Authors |
Yuanchao Li, Hongwei Zeng, Miao Zhang, Bingfang Wu, Yan Zhao, Xia Yao,Tao Cheng, Xingli Qin, Fangming Wu |
Intro |
Yield prediction is essential in food security, food trade, and field management. However, due to the associated
complex formation mechanisms of yield, accurate and timely yield prediction remains challenging in remote
sensing-based crop monitoring domains. In this study, a framework of soybean yield prediction integrating
extreme gradient boosting (XGBoost) and multidimensional feature engineering was developed at the county
level in the United States using publicly available datasets. Excellent accuracy values were obtained for over 959
counties in 12 states throughout the midwestern U.S., with a test coefficient of determination (R2) of 0.82 and a
root-mean-square error (RMSE) of 0.246 t/ha, using our approach.

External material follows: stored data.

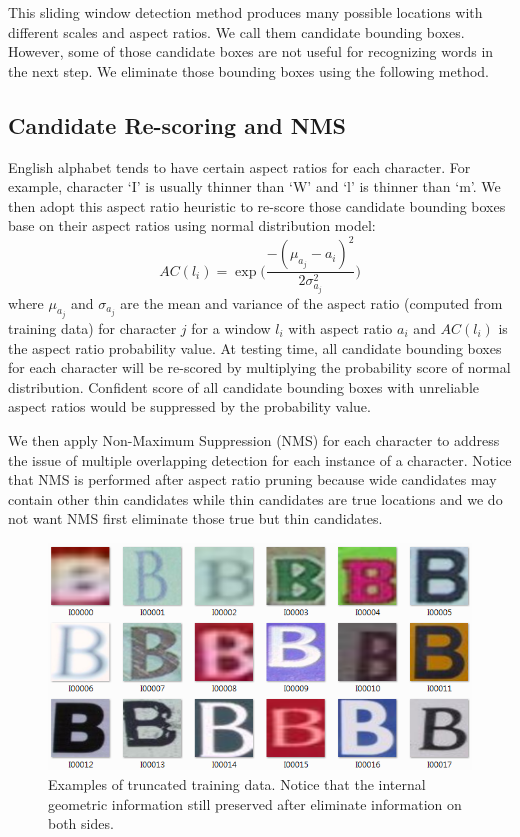\documentclass[10pt,twocolumn,letterpaper]{article}
\begin{document}
This sliding window detection method produces many possible locations with different scales and aspect ratios. We call them candidate bounding boxes. However, some of those candidate boxes are not useful for recognizing words in the next step. We eliminate those bounding boxes using the following method.

\subsection{Candidate Re-scoring and NMS}

English alphabet tends to have certain aspect ratios for each character. For example, character `I' is usually thinner than `W' and `l' is thinner than `m'. We then adopt this aspect ratio heuristic to re-score those candidate bounding boxes base on their aspect ratios using normal distribution model:
\[
AC(l_i) = \exp \Bigg( \frac{-(\mu_{a_j} - a_i)^2}{2\sigma_{a_j}^2} \Bigg)
\]
where $\mu_{a_j}$ and $\sigma_{a_j}$ are the mean and variance of the aspect ratio (computed from training data) for character $j$ for a window $l_i$ with aspect ratio $a_i$ and $AC(l_i)$ is the aspect ratio probability value. At testing time, all candidate bounding boxes for each character will be re-scored by multiplying the probability score of normal distribution. Confident score of all candidate bounding boxes with unreliable aspect ratios would be suppressed by the probability value.

We then apply Non-Maximum Suppression (NMS) for each character to address the issue of multiple overlapping detection for each instance of a character. Notice that NMS is performed after aspect ratio pruning because wide candidates may contain other thin candidates while thin candidates are true locations and we do not want NMS first eliminate those true but thin candidates.

\begin{figure}[t]
\begin{center}
\includegraphics[width=1\linewidth]{fig/train_data}
\end{center}
   \caption{Examples of truncated training data. Notice that the internal geometric information still preserved after eliminate information on both sides.}
\label{fig:sample1}
\end{figure}
\end{document}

Following a “train–validate–test” assessment
strategy, our study shows that XGBoost outperforms other county-level soybean yield prediction models with
identical inputs, including linear regression (LR), random forest (RF), k-nearest neighbor (KNN), artificial neural
network (ANN), support vector regression (SVR), long short-term memory (LSTM), and deep neural network
(DNN). The results show that accurate results of soybean yield prediction can be obtained as early as the podsetting
stage. We implemented the feature importance and Shapley additive explanations (SHAP) algorithms
to quantify the impact of input features on the XGBoost model in the training and prediction stages, respectively.
The enhanced vegetation index (EVI) at the pod-setting period is the most crucial factor, but the yield prediction
is not dependent on only a few key features. Yields were detrended using longer-term historical yield data, and R2
increased from 0.58 to 0.82 while RMSE decreased from 0.374 t/ha to 0.246 t/ha. We employed multidimensional
feature engineering to generate phenology-based features, and R2 improved from 0.79 to 0.82 while RMSE
decreased from 0.268 t/ha to 0.246 t/ha using this approach. The framework can be easily implemented and
extended in the future in combination with early crop identification. |